At times, The Green Knight resembles the ornate designs of one of those Disney live-action joints left to grow and tangle without interference from a mega-budget franchise. Lowery has also cited director David Gordon Green’s George Washington as an influence, which makes it difficult for me, as a fan of Green’s eclecticism, not to compare The Green Knight to Your Highness, of all things, that most immediately reviled of Green projects. (Far fewer people even bothered to see The Sitter.) Green clearly made that movie because he just plain likes medieval fantasy shit, and thought it would be fun to stick Danny McBride into the middle of one.
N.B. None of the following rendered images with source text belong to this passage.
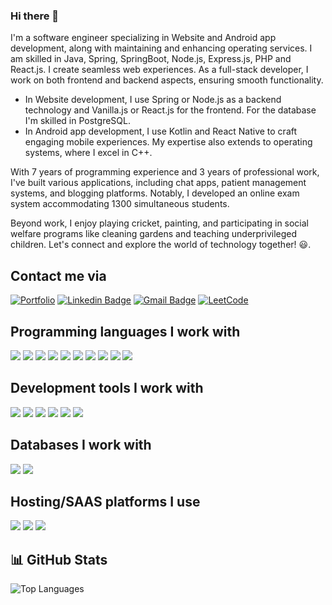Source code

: ### Hi there 👋
I'm a software engineer specializing in Website and Android app development, along with maintaining and enhancing operating services. I am skilled in Java, Spring, SpringBoot, Node.js, Express.js, PHP and React.js. I create seamless web experiences. As a full-stack developer, I work on both frontend and backend aspects, ensuring smooth functionality.

- In Website development, I use Spring or Node.js as a backend technology and Vanilla.js or React.js for the frontend. For the database I'm skilled in PostgreSQL. 
- In Android app development, I use Kotlin and React Native to craft engaging mobile experiences. My expertise also extends to operating systems, where I excel in C++.

With 7 years of programming experience and 3 years of professional work, I've built various applications, including chat apps, patient management systems, and blogging platforms. Notably, I developed an online exam system accommodating 1300 simultaneous students.

Beyond work, I enjoy playing cricket, painting, and participating in social welfare programs like cleaning gardens and teaching underprivileged children. Let's connect and explore the world of technology together! :smiley:. 
<!--
**Kelta-King/Kelta-King** is a ✨ _special_ ✨ repository because its `README.md` (this file) appears on your GitHub profile.
-->
## Contact me via
[![Portfolio](https://img.shields.io/badge/Kushang_Shah-%23000000.svg?style=for-the-badge&logo=firefox&logoColor=#FF7139)](https://kelta-king.github.io/)
[![Linkedin Badge](https://img.shields.io/badge/-LinkedIn-blue?style=for-the-badge&logo=Linkedin&logoColor=white&link=https://in.linkedin.com/in/kushang-shah-85a250181)](https://in.linkedin.com/in/kushang-shah-85a250181)
[![Gmail Badge](https://img.shields.io/badge/-Gmail-c14438?style=for-the-badge&logo=Gmail&logoColor=white&link=mailto:webdeveloperkelta@gmail.com)](mailto:webdeveloperkelta@gmail.com)
[![LeetCode](https://img.shields.io/badge/LeetCode-000000?style=for-the-badge&logo=LeetCode&logoColor=#d16c06&link=https://leetcode.com/KushangShah/)](https://leetcode.com/KushangShah/)

## Programming languages I work with
![](https://img.shields.io/badge/Code-Java-informational?style=for-the-badge&logo=openjdk&color=red)
![](https://img.shields.io/badge/Code-SpringBoot-informational?style=for-the-badge&logo=spring&color=6DB33F)
![](https://img.shields.io/badge/Code-c++-informational?style=for-the-badge&logo=c%2B%2B&color=%2300599C)
![](https://img.shields.io/badge/Code-NodeJS-informational?style=for-the-badge&logo=node.js&color=3C873A)
![](https://img.shields.io/badge/Code-JavaScript-informational?style=for-the-badge&logo=javascript&color=yellow)
![](https://img.shields.io/badge/Code-express-informational?style=for-the-badge&logo=express&color=white)
![](https://img.shields.io/badge/Code-php-informational?style=for-the-badge&logo=php&color=787CB5)
![](https://img.shields.io/badge/Code-ReactJS-informational?style=for-the-badge&logo=react&color=61dbfb)
![](https://img.shields.io/badge/Code-react_native-informational?style=for-the-badge&logo=react&color=%2320232a)
![](https://img.shields.io/badge/Code-Django-informational?style=for-the-badge&logo=django&color=092e20)

## Development tools I work with
![](https://img.shields.io/badge/Tools-Git-informational?style=for-the-badge&logo=git&logoColor=white&color=2bbc8a)
![](https://img.shields.io/badge/Tools-Github-informational?style=for-the-badge&logo=github&logoColor=white&color=black)
![](https://img.shields.io/badge/Tools-PERFORCE-informational?style=for-the-badge&logo=PERFORCE&logoColor=white&color=00AEEF)
![](https://img.shields.io/badge/API-Postman-informational?style=for-the-badge&logo=postman&logoColor=white&color=FF6C37)
![](https://img.shields.io/badge/Testing-jest-informational?style=for-the-badge&logo=jest&logoColor=white&color=%23C21325)
![](https://img.shields.io/badge/Package-NPM-informational?style=for-the-badge&logo=NPM&logoColor=white&color=%23CB3837)

## Databases I work with
![](https://img.shields.io/badge/Database-MySQL-informational?style=for-the-badge&logo=mysql&logoColor=white&color=f29111)
![](https://img.shields.io/badge/Database-postgres-informational?style=for-the-badge&logo=postgresql&logoColor=white&color=%23316192)

## Hosting/SAAS platforms I use
![](https://img.shields.io/badge/Hosting-github%20pages-informational?style=for-the-badge&logo=github&logoColor=white&color=121013)
![](https://img.shields.io/badge/Hosting-heroku-informational?style=for-the-badge&logo=heroku&logoColor=white&color=%23430098)
![](https://img.shields.io/badge/Hosting-Render-informational?style=for-the-badge&logo=Render&logoColor=white&color=%46E3B7)

## 📊 GitHub Stats

![Top Languages](https://github-readme-stats.vercel.app/api/top-langs/?username=Kelta-King&layout=compact&theme=radical)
I wonder if The Green Knight reflects a similar whim, minus the foulmouthed comedy. There are more serious currents rushing through Lowery’s film, about the corners of the world that are unknown to us, and the attempt to impose a system upon a natural (or, for that matter, man-made) system that ultimately rejects it, but it’s also a gnarly fucking dorm-poster movie full of weird creatures, color-blocked psych-outs, and horny Alicia Vikanders. The movie’s final sequence makes an unexpected expansion, suddenly producing the kind of linear, scannable results that the earlier challenges and riddles do not, as if offering the trappings of a medieval epic at the last minute. Is this what you want, the movie seems to ask. I had to admit, by the end, that I wasn’t sure.